Dataset excerpts
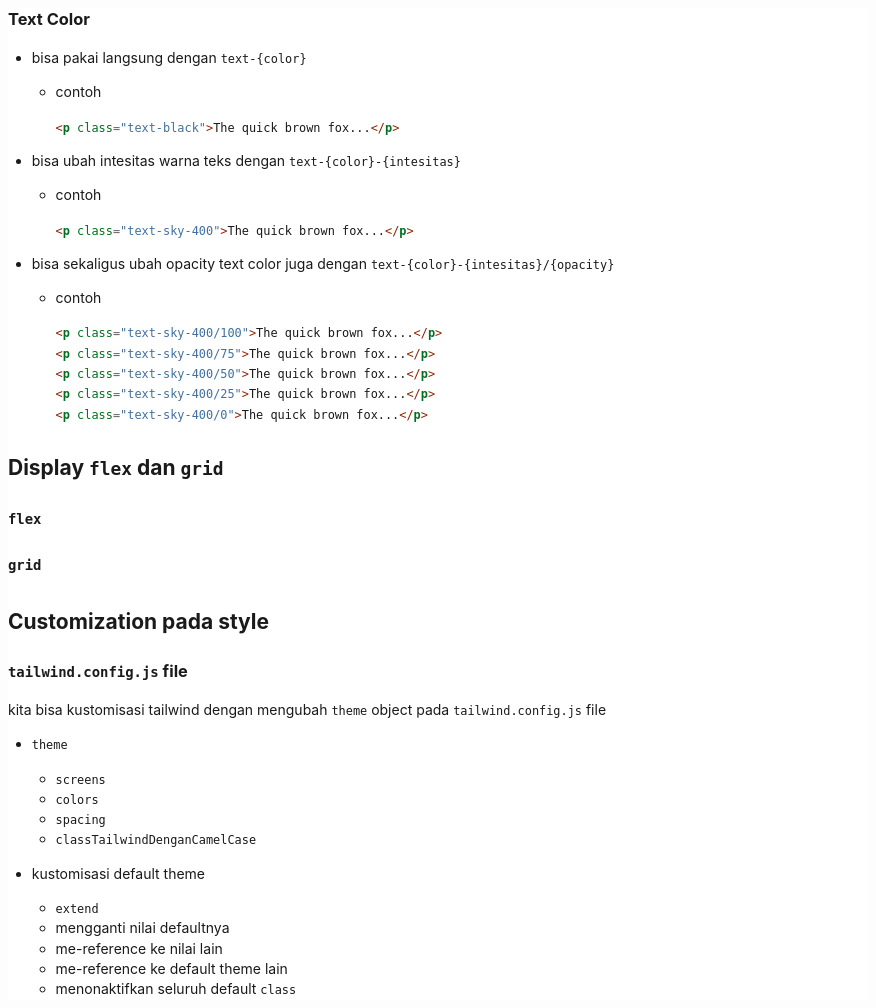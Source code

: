### Text Color

- bisa pakai langsung dengan `text-{color}`

  - contoh

    ```html
    <p class="text-black">The quick brown fox...</p>
    ```

- bisa ubah intesitas warna teks dengan `text-{color}-{intesitas}`

  - contoh

    ```html
    <p class="text-sky-400">The quick brown fox...</p>
    ```

- bisa sekaligus ubah opacity text color juga dengan `text-{color}-{intesitas}/{opacity}`

  - contoh

    ```html
    <p class="text-sky-400/100">The quick brown fox...</p>
    <p class="text-sky-400/75">The quick brown fox...</p>
    <p class="text-sky-400/50">The quick brown fox...</p>
    <p class="text-sky-400/25">The quick brown fox...</p>
    <p class="text-sky-400/0">The quick brown fox...</p>
    ```

## Display `flex` dan `grid`

### `flex`

### `grid`

## Customization pada style

### `tailwind.config.js` file

kita bisa kustomisasi tailwind dengan mengubah `theme` object pada `tailwind.config.js` file

- `theme`
  - `screens`
  - `colors`
  - `spacing`
  - `classTailwindDenganCamelCase`

- kustomisasi default theme
  - `extend`
  - mengganti nilai defaultnya
  - me-reference ke nilai lain
  - me-reference ke default theme lain
  - menonaktifkan seluruh default `class`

Required work
Could you repeat exactly the lines from the first one of the records above through the line containing "## Customization pada style", leaving out any pictures?

Solution to this task
Source code

:### Text Color

- bisa pakai langsung dengan `text-{color}`

  - contoh

    ```html
    <p class="text-black">The quick brown fox...</p>
    ```

- bisa ubah intesitas warna teks dengan `text-{color}-{intesitas}`

  - contoh

    ```html
    <p class="text-sky-400">The quick brown fox...</p>
    ```

- bisa sekaligus ubah opacity text color juga dengan `text-{color}-{intesitas}/{opacity}`

  - contoh

    ```html
    <p class="text-sky-400/100">The quick brown fox...</p>
    <p class="text-sky-400/75">The quick brown fox...</p>
    <p class="text-sky-400/50">The quick brown fox...</p>
    <p class="text-sky-400/25">The quick brown fox...</p>
    <p class="text-sky-400/0">The quick brown fox...</p>
    ```

## Display `flex` dan `grid`

### `flex`

### `grid`

## Customization pada style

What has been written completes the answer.